Philip Seymour Hoffman: Dio è morto

Era il più grande di tutti.
Sì, d’accordo. Prossima frase?
Era il più grande di tutti.

Un colpo. Ad andarsene è il primo grande tra i giovani, quarantasei anni appena, da noi l’età di un rottamatore. Grande veramente. Uno della stazza dei De Niro, degli Hoffman (quell’altro), anche se solo lui recitava come recitava, quel suo equilibrio miracoloso tra naturalismo e metodo, e infatti era insieme caratterista e lead perfetto, mai una cosa di troppo, la maniera appena sfiorata, mi piace pensare che non ci sarebbe caduto neanche a settant’anni, ma se penso a quello che avrebbe potuto fare a settant’anni piango, di nuovo.

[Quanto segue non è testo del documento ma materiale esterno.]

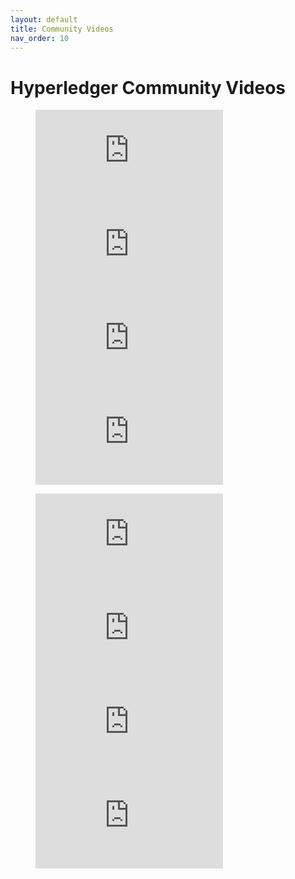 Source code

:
 ```yaml
---
layout: default
title: Community Videos
nav_order: 10
---
```

[//]: # (SPDX-License-Identifier: CC-BY-4.0)

# Hyperledger Community Videos
<div>
   <figure class="third">
  <iframe
    src="https://www.youtube.com/embed/gF__bwiG66g"
    frameborder="0" webkitAllowFullScreen mozallowfullscreen allowFullScreen>
  </iframe>
  <iframe
    src="https://www.youtube.com/embed/wllQdVYqE8w"
    frameborder="0" webkitAllowFullScreen mozallowfullscreen allowFullScreen>
  </iframe>
  <iframe
    src="https://www.youtube.com/embed/ygQmjpqKkTo"
    frameborder="0" webkitAllowFullScreen mozallowfullscreen>
  </iframe>
  <iframe
    src="https://www.youtube.com/embed/ATHiO2UjvZU"
    frameborder="0" webkitAllowFullScreen mozallowfullscreen allowFullScreen>
  </iframe>
</figure>

<figure class="half">
  <iframe
    src="https://www.youtube.com/embed/_ETZ-pl1GtM"
    frameborder="0" webkitAllowFullScreen mozallowfullscreen allowFullScreen>
  </iframe>
  <iframe
    src="https://www.youtube.com/embed/0ordemQ1brs"
    frameborder="0" webkitAllowFullScreen mozallowfullscreen allowFullScreen>
  </iframe>
   <iframe
    src="https://www.youtube.com/embed/1Y3nI8Mos_I"
    frameborder="0" webkitAllowFullScreen mozallowfullscreen allowFullScreen>
  </iframe>
   <iframe
    src="https://www.youtube.com/embed/wlQuNi42--s"
    frameborder="0" webkitAllowFullScreen mozallowfullscreen allowFullScreen>
  </iframe>
</figure>
</div>
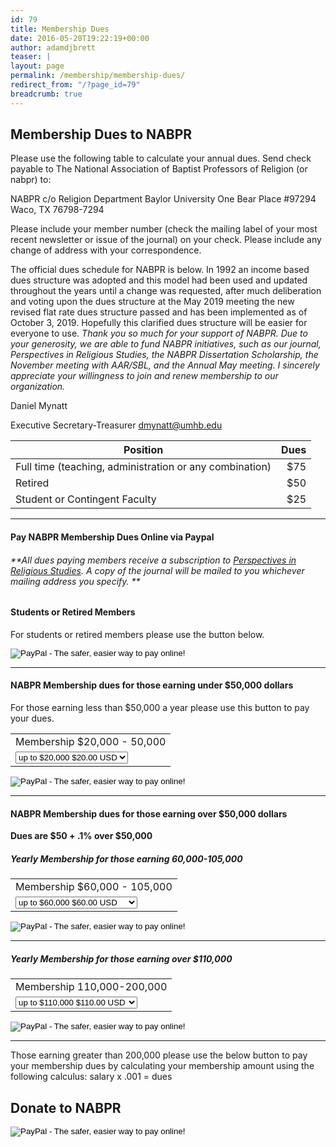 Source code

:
 ```yaml
---
id: 79
title: Membership Dues
date: 2016-05-20T19:22:19+00:00
author: adamdjbrett
teaser: |
layout: page
permalink: /membership/membership-dues/
redirect_from: "/?page_id=79"
breadcrumb: true
---
```

## Membership Dues to NABPR

Please use the following table to calculate your annual dues. Send check payable to The National Association of Baptist Professors of Religion (or nabpr) to:

NABPR c/o Religion Department Baylor University One Bear Place #97294 Waco, TX 76798-7294

Please include your member number (check the mailing label of your most recent newsletter or issue of the journal) on your check. Please include any change of address with your correspondence.

The official dues schedule for NABPR is below. In 1992 an income based dues structure was adopted and this model had been used and updated throughout the years until a change was requested, after much deliberation and voting upon the dues structure at the May 2019 meeting the new revised flat rate dues structure passed and has been implemented as of October 3, 2019. Hopefully this clarified dues structure will be easier for everyone to use. _Thank you so much for your support of NABPR. Due to your generosity, we are able to fund NABPR initiatives, such as our journal, Perspectives in Religious Studies, the NABPR Dissertation Scholarship, the November meeting with AAR/SBL, and the Annual May meeting. I sincerely appreciate your willingness to join and renew membership to our organization._

Daniel Mynatt

Executive Secretary-Treasurer [dmynatt@umhb.edu](mailto:dmynatt@umhb.edu)  


| Position      | Dues         |
| ------------- |-------------:|
| Full time (teaching, administration or any combination)      | $75          |
| Retired      | $50          |
| Student or Contingent Faculty | $25          |

***

#### Pay NABPR Membership Dues Online via Paypal

###### _**All dues paying members receive a subscription to [Perspectives in Religious Studies](https://nabpr.org/publications/). A copy of the journal will be mailed to you whichever mailing address you specify. **_

#### Students or Retired Members

For students or retired members please use the button below.


<form action="https://www.paypal.com/cgi-bin/webscr" method="post" target="_top"><input name="cmd" type="hidden" value="_s-xclick" /><input name="hosted_button_id" type="hidden" value="73WLS7VQHSZFQ" /><input alt="PayPal - The safer, easier way to pay online!" name="submit" src="https://www.paypalobjects.com/en_US/i/btn/btn_buynowCC_LG.gif" type="image" /><img src="https://www.paypalobjects.com/en_US/i/scr/pixel.gif" alt="" width="1" height="1" border="0" /></form><hr />
<h4>NABPR Membership dues for those earning under $50,000 dollars</h4>
<p>For those earning less than $50,000 a year please use this button to pay your dues.</p>
<form action="https://www.paypal.com/cgi-bin/webscr" method="post" target="_top"><input name="cmd" type="hidden" value="_s-xclick" /><input name="hosted_button_id" type="hidden" value="AD6VVX5XYD8MC" />
<table>
<tbody>
<tr>
<td><input name="on0" type="hidden" value="Membership 20,000 - 50,000" />Membership $20,000 - 50,000</td>
</tr>
<tr>
<td><select name="os0">
<option value="up to $20,000">up to $20,000 $20.00 USD</option>
<option value="up to $25,000">up to $25,000 $25.00 USD</option>
<option value="up to $30,000">up to $30,000 $30.00 USD</option>
<option value="up to $35,000">up to $35,000 $35.00 USD</option>
<option value="up to $40,000">up to $40,000 $40.00 USD</option>
<option value="up to $45,000">up to $45,000 $45.00 USD</option>
<option value="up to $50,000">up to $50,000 $50.00 USD</option>
<option value="up to $55,000">up to $55,000 $55.00 USD</option>
</select></td>
</tr>
</tbody>
</table>
<input name="currency_code" type="hidden" value="USD" /><input alt="PayPal - The safer, easier way to pay online!" name="submit" src="https://www.paypalobjects.com/en_US/i/btn/btn_buynowCC_LG.gif" type="image" /><img src="https://www.paypalobjects.com/en_US/i/scr/pixel.gif" alt="" width="1" height="1" border="0" /></form><form action="https://www.paypal.com/cgi-bin/webscr" method="post" target="_top"><input name="cmd" type="hidden" value="_s-xclick" /></form><hr />
<h4>NABPR Membership dues for those earning over $50,000 dollars</h4>
<p><strong>Dues are $50 + .1% over $50,000</strong></p>
<h5>Yearly Membership for those earning 60,000-105,000</h5>
<form action="https://www.paypal.com/cgi-bin/webscr" method="post" target="_top"><input name="cmd" type="hidden" value="_s-xclick" /><input name="hosted_button_id" type="hidden" value="3DXVE8GDM3H86" />
<table>
<tbody>
<tr>
<td><input name="on0" type="hidden" value="Membership 60,000 - 105,000" />Membership $60,000 - 105,000</td>
</tr>
<tr>
<td><select name="os0">
<option value="up to $60,000">up to $60,000 $60.00 USD</option>
<option value="up to $65,000">up to $65,000 $65.00 USD</option>
<option value="up to $70,000">up to $70,000 $70.00 USD</option>
<option value="up to $75,000">up to $75,000 $75.00 USD</option>
<option value="up to $80,000">up to $80,000 $80.00 USD</option>
<option value="up to $85,000">up to $85,000 $85.00 USD</option>
<option value="up to $90,000">up to $90,000 $90.00 USD</option>
<option value="up to $95,000">up to $95,000 $95.00 USD</option>
<option value="up to $100,000">up to $100,000 $100.00 USD</option>
<option value="up to $105,000">up to $105,000 $105.00 USD</option>
</select></td>
</tr>
</tbody>
</table>
<input name="currency_code" type="hidden" value="USD" /><input alt="PayPal - The safer, easier way to pay online!" name="submit" src="https://www.paypalobjects.com/en_US/i/btn/btn_buynowCC_LG.gif" type="image" /><img src="https://www.paypalobjects.com/en_US/i/scr/pixel.gif" alt="" width="1" height="1" border="0" /></form><hr />
<h5>Yearly Membership for those earning over $110,000</h5>
<form action="https://www.paypal.com/cgi-bin/webscr" method="post" target="_top"><input name="cmd" type="hidden" value="_s-xclick" /><input name="hosted_button_id" type="hidden" value="XZADNWPH8TB7E" />
<table>
<tbody>
<tr>
<td><input name="on0" type="hidden" value="Membership 110,000-200,000" />Membership 110,000-200,000</td>
</tr>
<tr>
<td><select name="os0">
<option value="up to $110,000">up to $110,000 $110.00 USD</option>
<option value="up to $120,000">up to $120,000 $120.00 USD</option>
<option value="up to $130,000">up to $130,000 $130.00 USD</option>
<option value="up to $140,000">up to $140,000 $140.00 USD</option>
<option value="up to $150,000">up to $150,000 $150.00 USD</option>
<option value="up to $160,000">up to $160,000 $160.00 USD</option>
<option value="up to $170,000">up to $170,000 $170.00 USD</option>
<option value="up to $180,00">up to $180,00 $180.00 USD</option>
<option value="up to $190,000">up to $190,000 $190.00 USD</option>
<option value="up to $200,00">up to $200,00 $200.00 USD</option>
</select></td>
</tr>
</tbody>
</table>
<input name="currency_code" type="hidden" value="USD" /><input alt="PayPal - The safer, easier way to pay online!" name="submit" src="https://www.paypalobjects.com/en_US/i/btn/btn_buynowCC_LG.gif" type="image" /><img src="https://www.paypalobjects.com/en_US/i/scr/pixel.gif" alt="" width="1" height="1" border="0" /></form><hr />
<p>Those earning greater than 200,000 please use the below button to pay your membership dues by calculating your membership amount using the following calculus: salary x .001 = dues</p>
<h2>Donate to NABPR</h2>
<form action="https://www.paypal.com/cgi-bin/webscr" method="post" target="_top"><input name="cmd" type="hidden" value="_s-xclick" /><input name="hosted_button_id" type="hidden" value="584T5VJ4FRJUW" /><input alt="PayPal - The safer, easier way to pay online!" name="submit" src="https://www.paypalobjects.com/en_US/i/btn/btn_donateCC_LG.gif" type="image" /><img src="https://www.paypalobjects.com/en_US/i/scr/pixel.gif" alt="" width="1" height="1" border="0" /></form>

La stazza, ecco. Il corpo e il talento, non si può dire quale cosa contenesse l’altra. Immenso – l’ha già detto qualcuno?
Era ciccione? No: era Dio.
E ora, tra tutte le cose belle e brutte che puoi pensare di Dio, gli daresti del ciccione?

I primi tre film che mi vengono in mente, non richiesti: Onora il padre e la madre di Sidney Lumet, La guerra di Charlie Wilson di Mike Nichols, … E alla fine arriva Polly di John Hamburg.

Riposa nella pace che ti sei dato. (Io so che c’è un paradiso, per i fighi come te.)